C’est une porte d’entrée qui peut donner lieu à une prise en charge. Il faut savoir que les séquelles d’un accouchement mal vécu peuvent s’apparenter à un stress post-traumatique et générer de l’anxiété, des problèmes de couple, de développement psychomoteur de l’enfant… Pour mieux détecter ce problème, nous avons introduit un questionnaire centré sur l’expérience vécue, développé par l’Université de Genève. Il sera remis à toutes les mères avant leur départ de la maternité.

 

 

Stress post-traumatique du postpartum

«Les études portant sur le trouble de stress post-traumatique (TSPT) du postpartum concluent à des prévalences variables, estimées à 3% en population générale et à 18% dans les populations à risque, selon une méta analyse récente», indique un article rédigé par trois spécialistes des Hôpitaux universitaires de Genève (HUG) et publié dans la Revue médicale suisse. En relevant ce paradoxe: alors que dans notre société la naissance est désignée comme un événement heureux, «l’accouchement apparaît fréquemment associé à un vécu traumatique par les femmes, jusque dans 43% des cas, selon une étude».

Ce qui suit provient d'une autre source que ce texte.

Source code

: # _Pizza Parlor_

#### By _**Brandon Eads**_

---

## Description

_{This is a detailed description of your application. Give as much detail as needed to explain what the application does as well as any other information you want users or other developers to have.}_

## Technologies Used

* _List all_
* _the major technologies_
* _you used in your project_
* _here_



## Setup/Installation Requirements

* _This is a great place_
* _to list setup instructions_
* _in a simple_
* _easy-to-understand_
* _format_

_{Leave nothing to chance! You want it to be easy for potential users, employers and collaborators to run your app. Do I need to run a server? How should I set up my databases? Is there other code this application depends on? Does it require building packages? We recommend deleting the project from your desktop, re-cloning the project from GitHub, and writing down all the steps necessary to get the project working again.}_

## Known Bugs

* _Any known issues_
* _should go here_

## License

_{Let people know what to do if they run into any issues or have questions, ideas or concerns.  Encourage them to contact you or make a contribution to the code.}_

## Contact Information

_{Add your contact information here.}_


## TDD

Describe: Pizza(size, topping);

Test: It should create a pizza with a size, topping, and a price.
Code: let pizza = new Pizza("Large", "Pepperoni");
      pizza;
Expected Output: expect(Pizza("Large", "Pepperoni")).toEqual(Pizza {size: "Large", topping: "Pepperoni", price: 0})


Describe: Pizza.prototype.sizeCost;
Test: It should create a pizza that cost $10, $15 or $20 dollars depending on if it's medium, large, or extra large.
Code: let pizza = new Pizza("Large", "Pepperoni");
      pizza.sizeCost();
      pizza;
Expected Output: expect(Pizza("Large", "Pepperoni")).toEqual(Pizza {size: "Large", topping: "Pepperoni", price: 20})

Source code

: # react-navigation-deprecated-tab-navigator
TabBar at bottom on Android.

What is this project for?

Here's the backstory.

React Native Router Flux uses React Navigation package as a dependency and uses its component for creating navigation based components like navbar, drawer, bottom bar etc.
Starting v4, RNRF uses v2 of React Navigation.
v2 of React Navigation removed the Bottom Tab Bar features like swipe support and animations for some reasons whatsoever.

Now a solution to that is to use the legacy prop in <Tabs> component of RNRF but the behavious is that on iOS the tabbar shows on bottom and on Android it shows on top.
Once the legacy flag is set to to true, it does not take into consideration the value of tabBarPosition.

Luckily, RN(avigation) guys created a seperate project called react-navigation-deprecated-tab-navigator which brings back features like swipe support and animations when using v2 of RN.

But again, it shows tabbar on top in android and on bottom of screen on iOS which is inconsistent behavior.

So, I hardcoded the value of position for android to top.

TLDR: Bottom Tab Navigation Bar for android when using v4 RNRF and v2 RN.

Dans sa conclusion, la publication signale «(…) qu’une grande proportion de femmes est exposée à un vécu traumatique de leur accouchement, mais que seule une faible part développe des troubles post-traumatiques en rapport. Le fait de développer un TSPT dans ce contexte est influencé par des facteurs de risque préexistant à l’accouchement, dépendant de l’accouchement et suivant l’accouchement. Nous notons que ce trouble engendre une grande souffrance chez la mère et retentit sur la qualité du lien mère-enfant.»